Valmiro Sobrino Oliveros
Valmiro Sobrino Oliveros
Columnista
28 de febrero de 2025

El gobierno colombiano genera polémica al intentar reformar el Icetex, crucial para estudiantes de bajos recursos. Las acciones, que incluyen cerrar créditos, suscitan protestas y dudas sobre su impacto educativo.

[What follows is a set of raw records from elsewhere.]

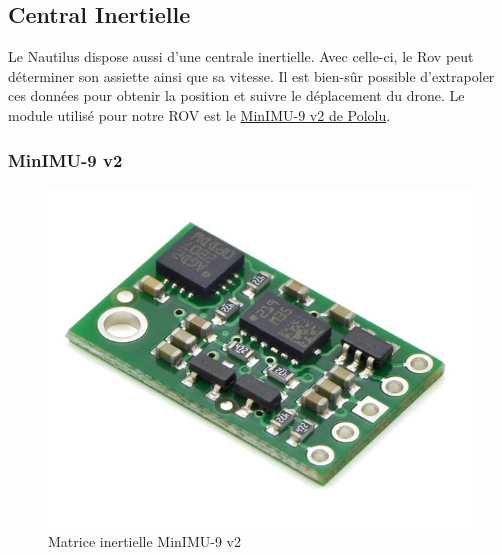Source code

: \documentclass[a4paper,11pt]{report}
\begin{document}
			\newpage
					
		\subsection{Central Inertielle}
		
		Le Nautilus dispose aussi d'une centrale inertielle. Avec celle-ci, le Rov peut déterminer son assiette ainsi que sa vitesse. Il est bien-sûr possible d'extrapoler ces données pour obtenir la position et suivre le déplacement du drone. Le module utilisé pour notre ROV est le \href{https://www.pololu.com/product/1268}{MinIMU-9 v2 de Pololu}.\newline
			\subsubsection{MinIMU-9 v2}\newline
			\begin{figure}[!h]
					\begin{center}
						\includegraphics[scale=0.5]{Photos/Capture31.jpg}
						\caption{Matrice inertielle MinIMU-9 v2}
					\end{center}
				\end{figure}
				\newline
\end{document}
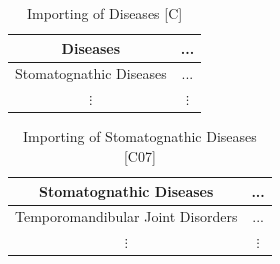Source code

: \begin{minipage}{0.45\textwidth}
  \begin{table}[H]
    \centering
    \caption{Importing of Diseases [C]}
    \label{t:json-to-csv-1}
  \begin{center}
    \begin{tabular}{ c | c}
     Diseases & ... \\
     \hline
     Stomatognathic Diseases & ... \\
     $\vdots$ & $\vdots$ \\
    \end{tabular}
  \end{center}
\end{table}
\end{minipage}
\begin{minipage}{0.45\textwidth}
  \begin{table}[H]
    \centering
    \caption{Importing of Stomatognathic Diseases [C07]}
    \label{t:json-to-csv-2}
  \begin{center}
    \begin{tabular}{ c | c}
     Stomatognathic Diseases & ... \\
     \hline
     Temporomandibular Joint Disorders & ... \\
     $\vdots$ & $\vdots$ \\
    \end{tabular}
  \end{center}
\end{table}
\end{minipage}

Por Valmiro Sobrino Oliveros Lo que la juventud colombiana no esperó nunca del "gobierno del cambio" es que intentara acabar con el Icetex. La juventud estudiosa de menos recursos económicos cuyas familias no tienen ingresos suficientes para darles una educación de calidad en las universidades privadas del país, abrigaron la esperanza de que el gobierno de "las reformas sociales" reformara este instituto de crédito no acabándolo, sino fortaleciéndolo económicamente, ampliando el cupo de becas y reduciendo los intereses y los plazos de pago, para que los cientos de miles de adolescentes pobres tuvieran educación. Un estudio reciente realizado por la Universidad del Rosario con la Fundación Hanns Seidel revela que los jóvenes de Colombia requieren más becas y financiación para ir a la universidad. Los jóvenes le dieron el 68% de importancia a la calidad académica; 42% al costo de las matrículas por semestre y 34% a la oferta de programas. El resultado muestra una preocupación de nuestra juventud por su educación. En noviembre de 2024, La República reportó que cerca de 930.000 estudiantes colombianos tenían una línea de crédito del Icetex. Pero el gobierno del cambio anunció en noviembre pasado a través de su ministro de educación Daniel Rojas la intención de convertir al Icetex en un banco de primer piso que según palabras textuales del propio gobierno le "permitiera recaudar ahorro del público" para que "los grandes empresarios del país pudieran hacer sus movimientos financieros en ese banco para potenciar de verdad la educación en Colombia" Sic. En resumen, convertir a los estudiantes en unos clientes de un banco sometidos al régimen de la usura financiera. Las protestas de todo el país no se hicieron esperar y la idea no ha prosperado, pero el gobierno entonces tomó un camino peor: asfixiar presupuestalmente al Icetex y hace poco acaba de anunciar que se han cerrado los créditos para nuevos estudiantes en el próximo semestre. Unos analistas se han preguntado incrédulos: ¿Cómo se explica que un gobierno que prometió la reivindicación social en materia educativa de las clases pobres de Colombia, se le ocurra poner a nuestros jóvenes en las garras despiadadas de un banco privado? y ¿Cómo se explica que se hayan cerrado los créditos para miles de nuestros adolescentes ávidos de estudios superiores? Es un crimen contra nuestra juventud.